When you reach the records below, output every one exactly as written but leave out any pictures.

++++

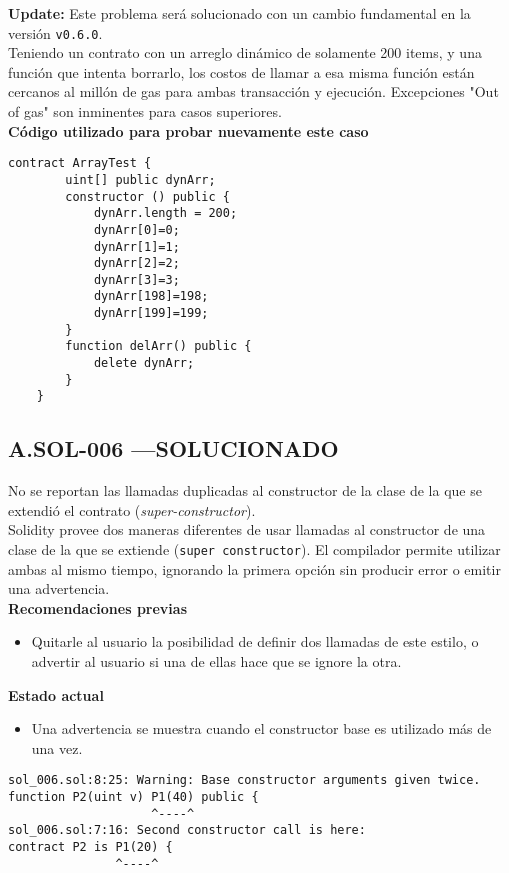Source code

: \textbf{Update:} Este problema será solucionado con un cambio fundamental en la versión \texttt{v0.6.0}.\\

Teniendo un contrato con un arreglo dinámico de solamente 200 items, y una función que intenta borrarlo, los costos de llamar a esa misma función están cercanos al millón de gas para ambas transacción y ejecución. Excepciones "Out of gas" son inminentes para casos superiores.\\

\textbf{Código utilizado para probar nuevamente este caso}
\begin{lstlisting}[language=Solidity]
    contract ArrayTest {
        uint[] public dynArr;
        constructor () public {
            dynArr.length = 200;
            dynArr[0]=0;
            dynArr[1]=1;
            dynArr[2]=2;
            dynArr[3]=3;
            dynArr[198]=198;
            dynArr[199]=199;
        }
        function delArr() public {
            delete dynArr;
        }
    }    
\end{lstlisting}
\bigskip

\subsection*{A.SOL-006  \color{ForestGreen}—SOLUCIONADO}
No se reportan las llamadas duplicadas al constructor de la clase de la que se extendió el contrato (\textit{super-constructor}).\\

Solidity provee dos maneras diferentes de usar llamadas al constructor de una clase de la que se extiende (\texttt{super constructor}). El compilador permite utilizar ambas al mismo tiempo, ignorando la primera opción sin producir error o emitir una advertencia.\\

\textbf{Recomendaciones previas}
\begin{itemize}
    \item Quitarle al usuario la posibilidad de definir dos llamadas de este estilo, o advertir al usuario si una de ellas hace que se ignore la otra.
\end{itemize}
\bigskip

\textbf{Estado actual}
\begin{itemize}
    \item Una advertencia se muestra cuando el constructor base es utilizado más de una vez.
\end{itemize}
\begin{lstlisting}
sol_006.sol:8:25: Warning: Base constructor arguments given twice.
function P2(uint v) P1(40) public {
                    ^----^
sol_006.sol:7:16: Second constructor call is here:
contract P2 is P1(20) {
               ^----^
\end{lstlisting}
\bigskip

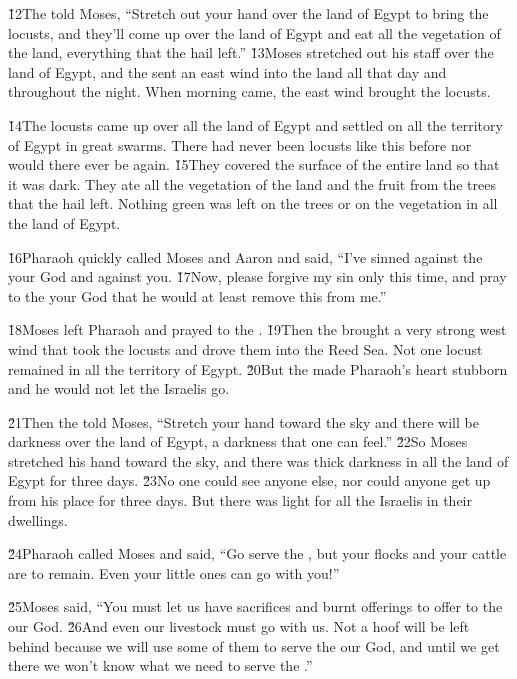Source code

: \v{12}The  told Moses, ``Stretch out your hand over the land of Egypt to bring the locusts, and they'll come up over the land of Egypt and eat all the vegetation of the land, everything that the hail left.'' \v{13}Moses stretched out his staff over the land of Egypt, and the  sent an east wind into the land all that day and throughout the night. When morning came, the east wind brought the locusts.

\v{14}The locusts came up over all the land of Egypt and settled on all the territory of Egypt in great swarms. There had never been locusts like this before nor would there ever be again. \v{15}They covered the surface of the entire land so that it was dark. They ate all the vegetation of the land and the fruit from the trees that the hail left. Nothing green was left on the trees or on the vegetation in all the land of Egypt.

\v{16}Pharaoh quickly called Moses and Aaron and said, ``I've sinned against the  your God and against you. \v{17}Now, please forgive my sin only this time, and pray to the  your God that he would at least remove this from me.''

\v{18}Moses left Pharaoh and prayed to the . \v{19}Then the  brought a very strong west wind that took the locusts and drove them into the Reed Sea. Not one locust remained in all the territory of Egypt. \v{20}But the  made Pharaoh's heart stubborn and he would not let the Israelis go.

\v{21}Then the  told Moses, ``Stretch your hand toward the sky and there will be darkness over the land of Egypt, a darkness that one can feel.'' \v{22}So Moses stretched his hand toward the sky, and there was thick darkness in all the land of Egypt for three days. \v{23}No one could see anyone else, nor could anyone get up from his place for three days. But there was light for all the Israelis in their dwellings.

\v{24}Pharaoh called Moses and said, ``Go serve the , but your flocks and your cattle are to remain. Even your little ones can go with you!''

\v{25}Moses said, ``You must let us have sacrifices and burnt offerings to offer to the  our God. \v{26}And even our livestock must go with us. Not a hoof will be left behind because we will use some of them to serve the  our God, and until we get there we won't know what we need to serve the .''

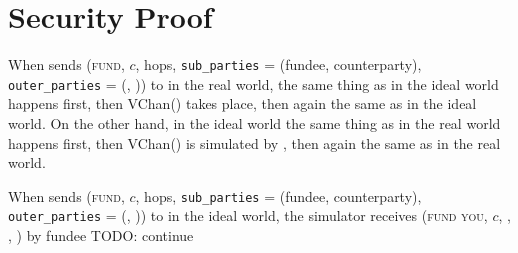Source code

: \section{Security Proof}
  When \environment sends (\textsc{fund}, $c$, hops, \texttt{sub\_parties} =
  (fundee, counterparty), \texttt{outer\_parties} = (\charlie, \dave)) to \alice
  in the real world, the same thing as in the ideal world happens first, then
  VChan() takes place, then again the same as in the ideal world. On the other
  hand, in the ideal world the same thing as in the real world happens first,
  then VChan() is simulated by \simulator, then again the same as in the real
  world.

  When \environment sends (\textsc{fund}, $c$, hops, \texttt{sub\_parties} =
  (fundee, counterparty), \texttt{outer\_parties} = (\charlie, \dave)) to \alice
  in the ideal world, the simulator receives (\textsc{fund you}, $c$, \bob,
  \charlie, \alice) by fundee TODO: continue
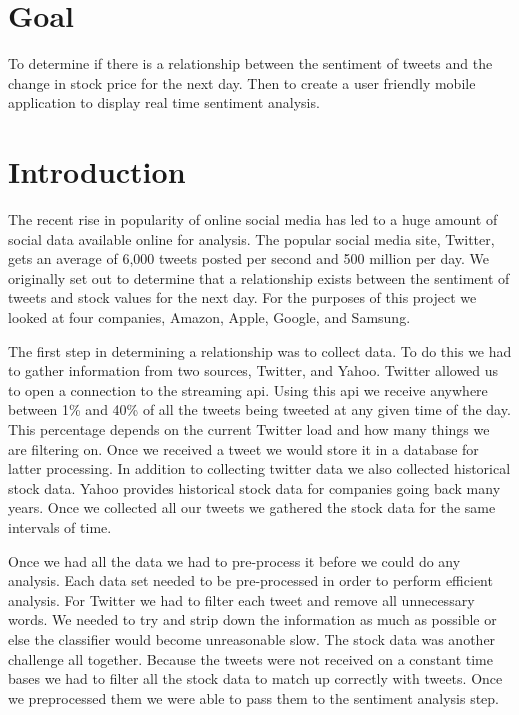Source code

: \documentclass{acm_proc_article-sp}
\begin{document}
\section*{Goal}

To determine if there is a relationship between the sentiment of tweets and the
change in stock price for the next day. Then to create a user friendly mobile
application to display real time sentiment analysis.

\section{Introduction}

The recent rise in popularity of online social media has led to a huge amount
of social data available online for analysis. The popular social media site,
Twitter, gets an average of 6,000 tweets posted per second and 500 million per
day. We originally set out to determine that a relationship exists between the
sentiment of tweets and stock values for the next day. For the purposes of
this project we looked at four companies, Amazon, Apple, Google, and Samsung. 

The first step in determining a relationship was to collect data. To do this we had to gather information
from two sources, Twitter, and Yahoo. Twitter allowed us to open a connection
to the streaming api. Using this api we receive anywhere between 1\% and 40\%
of all the tweets being tweeted at any given time of the day. This percentage depends on the current Twitter
load and how many things we are filtering on. Once we received a tweet we would
store it in a database for latter processing.  In addition to collecting
twitter data we also collected historical stock data. Yahoo provides historical
stock data for companies going back many years. Once we collected all our
tweets we gathered the stock data for the same intervals of time.

Once we had all the data we had to pre-process it before we could do any
analysis. Each data set needed to be pre-processed in order to perform
efficient analysis. For Twitter we had to filter each tweet and
remove all unnecessary words. We needed to try and strip down the information
as much as possible or else the classifier would become unreasonable slow. The
stock data was another challenge all together. Because the tweets were not
received on a constant time bases we had to filter all the stock data to match
up correctly with tweets. Once we preprocessed them we were able to pass them to
the sentiment analysis step.
\end{document}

++++

EXERCISE SOLUTION:
Source code

: \textbf{Update:} Este problema será solucionado con un cambio fundamental en la versión \texttt{v0.6.0}.\\

Teniendo un contrato con un arreglo dinámico de solamente 200 items, y una función que intenta borrarlo, los costos de llamar a esa misma función están cercanos al millón de gas para ambas transacción y ejecución. Excepciones "Out of gas" son inminentes para casos superiores.\\

\textbf{Código utilizado para probar nuevamente este caso}
\begin{lstlisting}[language=Solidity]
    contract ArrayTest {
        uint[] public dynArr;
        constructor () public {
            dynArr.length = 200;
            dynArr[0]=0;
            dynArr[1]=1;
            dynArr[2]=2;
            dynArr[3]=3;
            dynArr[198]=198;
            dynArr[199]=199;
        }
        function delArr() public {
            delete dynArr;
        }
    }    
\end{lstlisting}
\bigskip

\subsection*{A.SOL-006  \color{ForestGreen}—SOLUCIONADO}
No se reportan las llamadas duplicadas al constructor de la clase de la que se extendió el contrato (\textit{super-constructor}).\\

Solidity provee dos maneras diferentes de usar llamadas al constructor de una clase de la que se extiende (\texttt{super constructor}). El compilador permite utilizar ambas al mismo tiempo, ignorando la primera opción sin producir error o emitir una advertencia.\\

\textbf{Recomendaciones previas}
\begin{itemize}
    \item Quitarle al usuario la posibilidad de definir dos llamadas de este estilo, o advertir al usuario si una de ellas hace que se ignore la otra.
\end{itemize}
\bigskip

\textbf{Estado actual}
\begin{itemize}
    \item Una advertencia se muestra cuando el constructor base es utilizado más de una vez.
\end{itemize}
\begin{lstlisting}
sol_006.sol:8:25: Warning: Base constructor arguments given twice.
function P2(uint v) P1(40) public {
                    ^----^
sol_006.sol:7:16: Second constructor call is here:
contract P2 is P1(20) {
               ^----^
\end{lstlisting}
\bigskip

Source code

: \v{12}The  told Moses, ``Stretch out your hand over the land of Egypt to bring the locusts, and they'll come up over the land of Egypt and eat all the vegetation of the land, everything that the hail left.'' \v{13}Moses stretched out his staff over the land of Egypt, and the  sent an east wind into the land all that day and throughout the night. When morning came, the east wind brought the locusts.

\v{14}The locusts came up over all the land of Egypt and settled on all the territory of Egypt in great swarms. There had never been locusts like this before nor would there ever be again. \v{15}They covered the surface of the entire land so that it was dark. They ate all the vegetation of the land and the fruit from the trees that the hail left. Nothing green was left on the trees or on the vegetation in all the land of Egypt.

\v{16}Pharaoh quickly called Moses and Aaron and said, ``I've sinned against the  your God and against you. \v{17}Now, please forgive my sin only this time, and pray to the  your God that he would at least remove this from me.''

\v{18}Moses left Pharaoh and prayed to the . \v{19}Then the  brought a very strong west wind that took the locusts and drove them into the Reed Sea. Not one locust remained in all the territory of Egypt. \v{20}But the  made Pharaoh's heart stubborn and he would not let the Israelis go.

\v{21}Then the  told Moses, ``Stretch your hand toward the sky and there will be darkness over the land of Egypt, a darkness that one can feel.'' \v{22}So Moses stretched his hand toward the sky, and there was thick darkness in all the land of Egypt for three days. \v{23}No one could see anyone else, nor could anyone get up from his place for three days. But there was light for all the Israelis in their dwellings.

\v{24}Pharaoh called Moses and said, ``Go serve the , but your flocks and your cattle are to remain. Even your little ones can go with you!''

\v{25}Moses said, ``You must let us have sacrifices and burnt offerings to offer to the  our God. \v{26}And even our livestock must go with us. Not a hoof will be left behind because we will use some of them to serve the  our God, and until we get there we won't know what we need to serve the .''

Source code

: \section{Security Proof}
  When \environment sends (\textsc{fund}, $c$, hops, \texttt{sub\_parties} =
  (fundee, counterparty), \texttt{outer\_parties} = (\charlie, \dave)) to \alice
  in the real world, the same thing as in the ideal world happens first, then
  VChan() takes place, then again the same as in the ideal world. On the other
  hand, in the ideal world the same thing as in the real world happens first,
  then VChan() is simulated by \simulator, then again the same as in the real
  world.

  When \environment sends (\textsc{fund}, $c$, hops, \texttt{sub\_parties} =
  (fundee, counterparty), \texttt{outer\_parties} = (\charlie, \dave)) to \alice
  in the ideal world, the simulator receives (\textsc{fund you}, $c$, \bob,
  \charlie, \alice) by fundee TODO: continue
Source code

: \documentclass{acm_proc_article-sp}
\begin{document}
\section*{Goal}

To determine if there is a relationship between the sentiment of tweets and the
change in stock price for the next day. Then to create a user friendly mobile
application to display real time sentiment analysis.

\section{Introduction}

The recent rise in popularity of online social media has led to a huge amount
of social data available online for analysis. The popular social media site,
Twitter, gets an average of 6,000 tweets posted per second and 500 million per
day. We originally set out to determine that a relationship exists between the
sentiment of tweets and stock values for the next day. For the purposes of
this project we looked at four companies, Amazon, Apple, Google, and Samsung. 

The first step in determining a relationship was to collect data. To do this we had to gather information
from two sources, Twitter, and Yahoo. Twitter allowed us to open a connection
to the streaming api. Using this api we receive anywhere between 1\% and 40\%
of all the tweets being tweeted at any given time of the day. This percentage depends on the current Twitter
load and how many things we are filtering on. Once we received a tweet we would
store it in a database for latter processing.  In addition to collecting
twitter data we also collected historical stock data. Yahoo provides historical
stock data for companies going back many years. Once we collected all our
tweets we gathered the stock data for the same intervals of time.

Once we had all the data we had to pre-process it before we could do any
analysis. Each data set needed to be pre-processed in order to perform
efficient analysis. For Twitter we had to filter each tweet and
remove all unnecessary words. We needed to try and strip down the information
as much as possible or else the classifier would become unreasonable slow. The
stock data was another challenge all together. Because the tweets were not
received on a constant time bases we had to filter all the stock data to match
up correctly with tweets. Once we preprocessed them we were able to pass them to
the sentiment analysis step.
\end{document}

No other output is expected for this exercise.